The backlash regarding Tilly Norwood, an AI performer announced last week at the Zurich Summit, has now gone global, with the Canadian actor’s union, ACTRA, and the European actors’ union, Equity, also voicing their disapproval of the use of AI performers.
“Tilly’s existence is nothing but lines of code, wrongfully based and programmed from actual human performance. There is no place in our industry, and no use in the humanity of art, for replacing performers with synthetics. ACTRA rejects any attempt to do so,” Marie Kelly, ACTRA national executive director and chief negotiator, told The Hollywood Reporter in a statement on Thursday.

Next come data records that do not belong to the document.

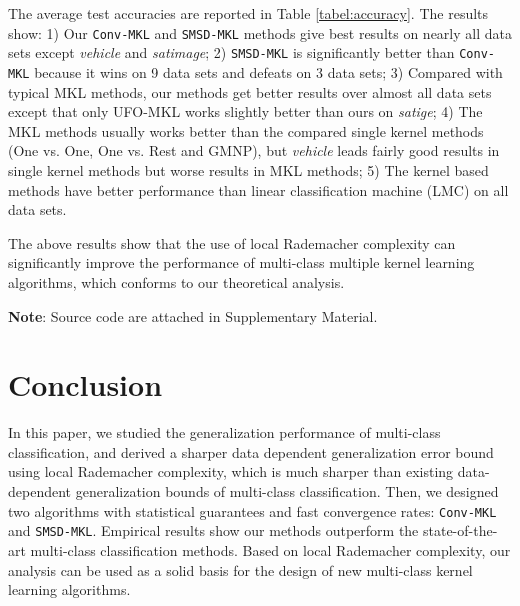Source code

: \documentclass{article}
\begin{document}
The average test accuracies are reported in Table \ref{tabel:accuracy}.
The results show: 1) Our \texttt{Conv-MKL} and \texttt{SMSD-MKL} methods give best results on nearly all data sets
except \textit{vehicle} and \textit{satimage};
2) \texttt{SMSD-MKL} is significantly better than \texttt{Conv-MKL} because it wins on 9 data sets and defeats on 3 data sets;
3) Compared with typical MKL methods,
our methods get better results over almost all data sets except that only UFO-MKL works slightly better than ours on \textit{satige};
4) The MKL methods usually works better than the compared single kernel methods (One vs. One, One vs. Rest and GMNP),
but \textit{vehicle} leads fairly good results in single kernel methods but worse results in MKL methods;
5) The kernel based methods have better performance than linear classification machine (LMC) on all data sets.

The above results show that the use of local Rademacher complexity can significantly improve
the performance of multi-class multiple kernel learning algorithms,
which conforms to our theoretical analysis.

\textbf{Note}: Source code are attached in Supplementary Material.

\section{Conclusion}
In this paper, we studied the generalization performance of multi-class classification,
and derived a sharper data dependent generalization error bound using local Rademacher complexity,
which is much sharper than existing data-dependent generalization bounds of multi-class classification.
Then, we designed two algorithms with statistical guarantees and fast convergence rates:
\texttt{Conv-MKL} and \texttt{SMSD-MKL}.
Empirical results show our methods outperform the state-of-the-art multi-class classification methods.
Based on local Rademacher complexity, our analysis can be used as a solid basis for the
design of new multi-class kernel learning algorithms.




\end{document}

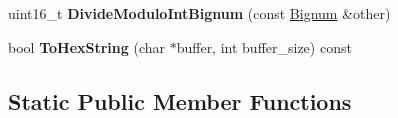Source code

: \begin{DoxyCompactItemize}
\item 
uint16\+\_\+t {\bfseries Divide\+Modulo\+Int\+Bignum} (const \hyperlink{classv8_1_1internal_1_1_bignum}{Bignum} \&other)\hypertarget{classv8_1_1internal_1_1_bignum_a7632eadb7f993623a031ba700c5d4ca1}{}\label{classv8_1_1internal_1_1_bignum_a7632eadb7f993623a031ba700c5d4ca1}

\item 
bool {\bfseries To\+Hex\+String} (char $\ast$buffer, int buffer\+\_\+size) const \hypertarget{classv8_1_1internal_1_1_bignum_a655807878ae634cb6b3935325734fb7d}{}\label{classv8_1_1internal_1_1_bignum_a655807878ae634cb6b3935325734fb7d}

\end{DoxyCompactItemize}
\subsection*{Static Public Member Functions}
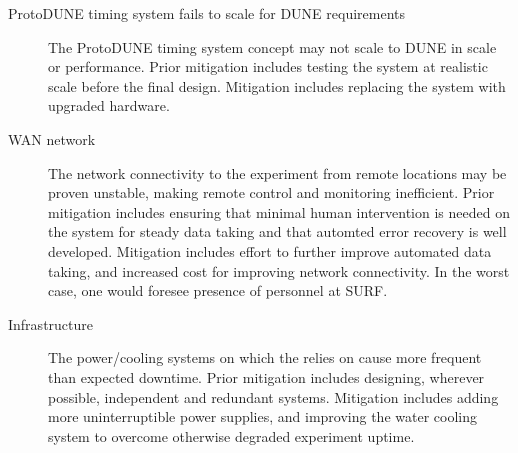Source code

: \begin{description}


\item[ProtoDUNE timing system fails to scale for DUNE requirements] The ProtoDUNE timing system concept may
  not scale to DUNE in scale or performance.  Prior mitigation
  includes testing the system at realistic scale before the final
  design. Mitigation includes replacing the system with upgraded
  hardware.


\item[WAN network] The network connectivity to the experiment from
  remote locations may be proven unstable, making remote control and monitoring
  inefficient. Prior mitigation includes ensuring that minimal human intervention
  is needed on the system for steady data taking and that automted
  error recovery is well developed. Mitigation includes effort to further
  improve automated data taking, and increased cost for improving network
  connectivity. In the worst case, one would foresee presence of personnel at SURF.

\item[Infrastructure] The power/cooling systems on which the 
  relies on cause more frequent than expected downtime. Prior
  mitigation includes designing, wherever possible, independent and redundant
  systems. Mitigation includes adding more uninterruptible power
  supplies, and improving the water cooling system to overcome otherwise
  degraded experiment uptime. 


\end{description}
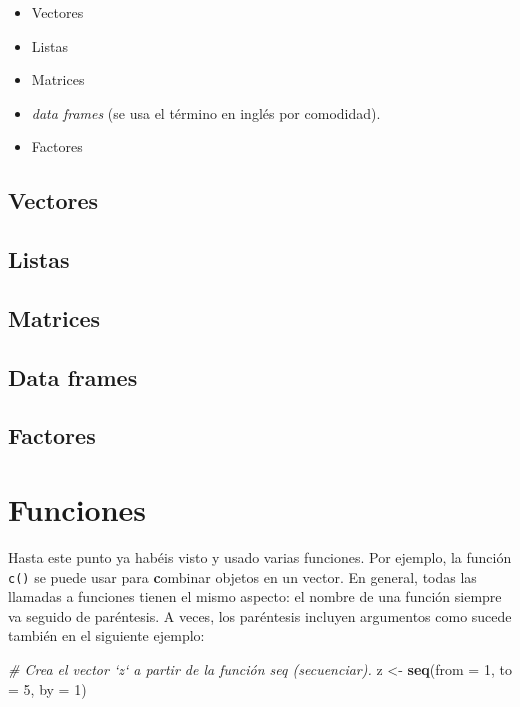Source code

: \documentclass[
]{book}
\newenvironment{Shaded}{\begin{snugshade}}{\end{snugshade}}
\newcommand{\CommentTok}[1]{\textcolor[rgb]{0.56,0.35,0.01}{\textit{#1}}}
\newcommand{\DataTypeTok}[1]{\textcolor[rgb]{0.13,0.29,0.53}{#1}}
\newcommand{\DecValTok}[1]{\textcolor[rgb]{0.00,0.00,0.81}{#1}}
\newcommand{\KeywordTok}[1]{\textcolor[rgb]{0.13,0.29,0.53}{\textbf{#1}}}
\newcommand{\NormalTok}[1]{#1}
\newcommand{\StringTok}[1]{\textcolor[rgb]{0.31,0.60,0.02}{#1}}
\providecommand{\tightlist}{%
  \setlength{\itemsep}{0pt}\setlength{\parskip}{0pt}}
\begin{document}
\begin{itemize}
\tightlist
\item
  Vectores
\item
  Listas
\item
  Matrices
\item
  \emph{data frames} (se usa el término en inglés por comodidad).
\item
  Factores
\end{itemize}

\hypertarget{vectores}{%
\subsection{Vectores}\label{vectores}}

\hypertarget{listas}{%
\subsection{Listas}\label{listas}}

\hypertarget{matrices}{%
\subsection{Matrices}\label{matrices}}

\hypertarget{data-frames}{%
\subsection{Data frames}\label{data-frames}}

\hypertarget{factores}{%
\subsection{Factores}\label{factores}}

\hypertarget{funciones}{%
\section{Funciones}\label{funciones}}

Hasta este punto ya habéis visto y usado varias funciones. Por ejemplo, la función \texttt{c()} se puede usar para \textbf{c}ombinar objetos en un vector. En general, todas las llamadas a funciones tienen el mismo aspecto: el nombre de una función siempre va seguido de paréntesis. A veces, los paréntesis incluyen argumentos como sucede también en el siguiente ejemplo:

\begin{Shaded}
\begin{Highlighting}[]
\CommentTok{# Crea el vector `z` a partir de la función seq (secuenciar).}
\NormalTok{z <-}\StringTok{ }\KeywordTok{seq}\NormalTok{(}\DataTypeTok{from =} \DecValTok{1}\NormalTok{, }\DataTypeTok{to =} \DecValTok{5}\NormalTok{, }\DataTypeTok{by =} \DecValTok{1}\NormalTok{)}
\end{Highlighting}
\end{Shaded}
\end{document}
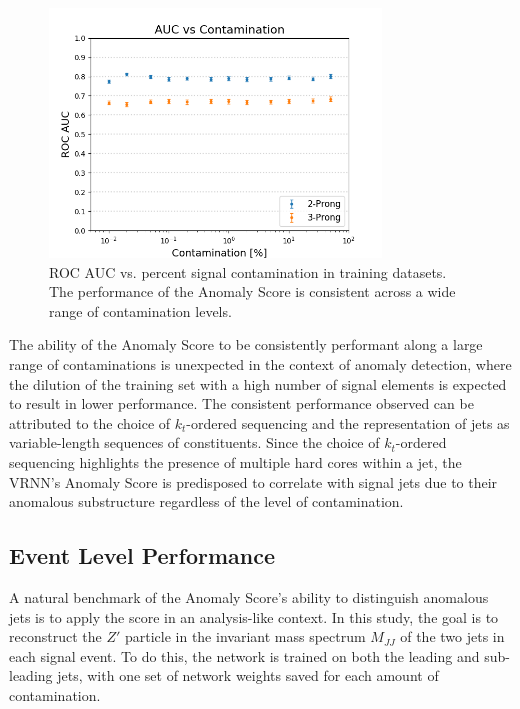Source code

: \documentclass[11pt, a4paper]{article}
\begin{document}
\begin{figure}[H]
	\begin{center}
		\includegraphics[width=250pt]{imgs/bugfix/AUC_vs_Contam_Lead_SaveForPaper.png}
	\end{center}
	\caption{ROC AUC vs. percent signal contamination in training datasets. The performance of the Anomaly Score is consistent across a wide range of contamination levels.}
	\label{fig:aucs_vs_contam}
\end{figure}


The ability of the Anomaly Score to be consistently performant along a large range of contaminations is unexpected in the context of anomaly detection, where the dilution of the training set with a high number of signal elements is expected to result in lower performance.
The consistent performance observed can be attributed to the choice of $k_t$-ordered sequencing and the representation of jets as variable-length sequences of constituents. Since the choice of $k_t$-ordered sequencing highlights the presence of multiple hard cores within a jet, the VRNN's Anomaly Score is predisposed to correlate with signal jets due to their anomalous substructure regardless of the level of contamination.




\subsection{Event Level Performance}


A natural benchmark of the Anomaly Score's ability to distinguish anomalous jets is to apply the score in an analysis-like context. In this study, the goal is to reconstruct the $Z'$ particle in the invariant mass spectrum $M_{JJ}$ of the two jets in each signal event. To do this, the network is trained on both the leading and sub-leading jets, with one set of network weights saved for each amount of contamination. 
\end{document}
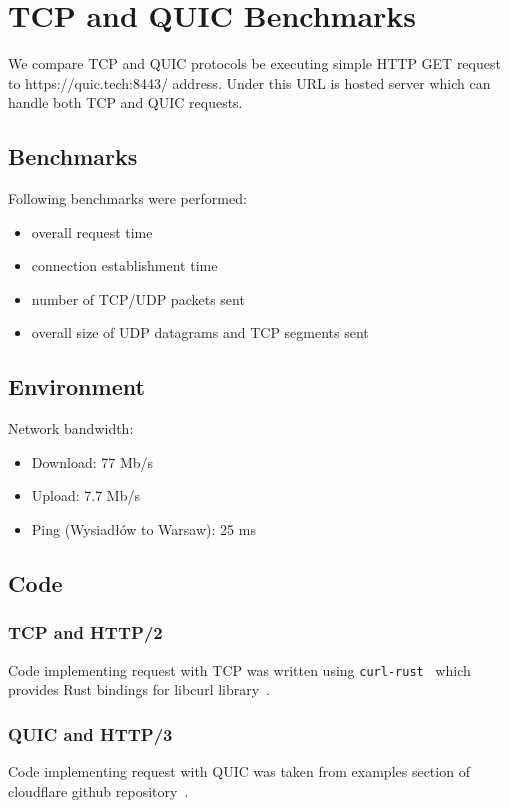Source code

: 
\section{TCP and QUIC Benchmarks}
\label{sec:tcp-quic-benchmarks}

We compare TCP and QUIC protocols be executing simple HTTP GET request to
https://quic.tech:8443/ address.
Under this URL is hosted server which can handle both TCP and QUIC requests.

\subsection{Benchmarks}
\label{subsec:benchmarks}
Following benchmarks were performed:
\begin{itemize}
    \item overall request time
    \item connection establishment time
    \item number of TCP/UDP packets sent
    \item overall size of UDP datagrams and TCP segments sent
\end{itemize}

\subsection{Environment}
\label{subsec:environment}
Network bandwidth:
\begin{itemize}
    \item Download: 77 Mb/s
    \item Upload: 7.7 Mb/s
    \item Ping (Wysiadłów to Warsaw): 25 ms
\end{itemize}

\subsection{Code}
\label{subsec:code}

\subsubsection{TCP and HTTP/2}
Code implementing request with TCP was written using \texttt{curl-rust}~\cite{curl-rust}
which provides Rust bindings for libcurl library~\cite{curl}.

\subsubsection{QUIC and HTTP/3}
Code implementing request with QUIC was taken from examples section
of cloudflare github repository~\cite{quiche}.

“Performers are concerned about their craft, their place in the world of entertainment, and their livelihoods,” Kelly added. “They have always competed against thousands of other performers for work, but are now faced with synthetic competition. Aside from the fact that the synthetic ‘performer’ doesn’t eat, consume goods, pay taxes or otherwise contribute to our society, they don’t engage audiences using human creativity.“
“This must serve as a wake-up call for the Canadian government on the growing threat of AI,“ Kelly added. “We are not against AI and its technical potential, including in our industry, but the very real and negative impacts must be addressed and protected against. This technology is growing ever-stronger and doing so at exponential speed. Performers may be the canary in the coalmine, but if strong laws around AI — especially moral rights — are not passed now, it may soon be too late to act for all society.”
This comes on the heels of the American union SAG-AFTRA also stating, “the union is opposed to the replacement of human performers by synthetics. The European performers’ union Equity also made a complete statement on their website that reads as follows:
“Equity believes that the creative process is a human prerogative, and generative AI must remain a tool that is used to empower human creators, not replace them.
“We are calling for greater transparency and protections for artists’ work, to ensure that new AI-generated performers like ‘Tilly Norwood’ do not infringe our members’ likenesses, and human artistry is protected at all costs.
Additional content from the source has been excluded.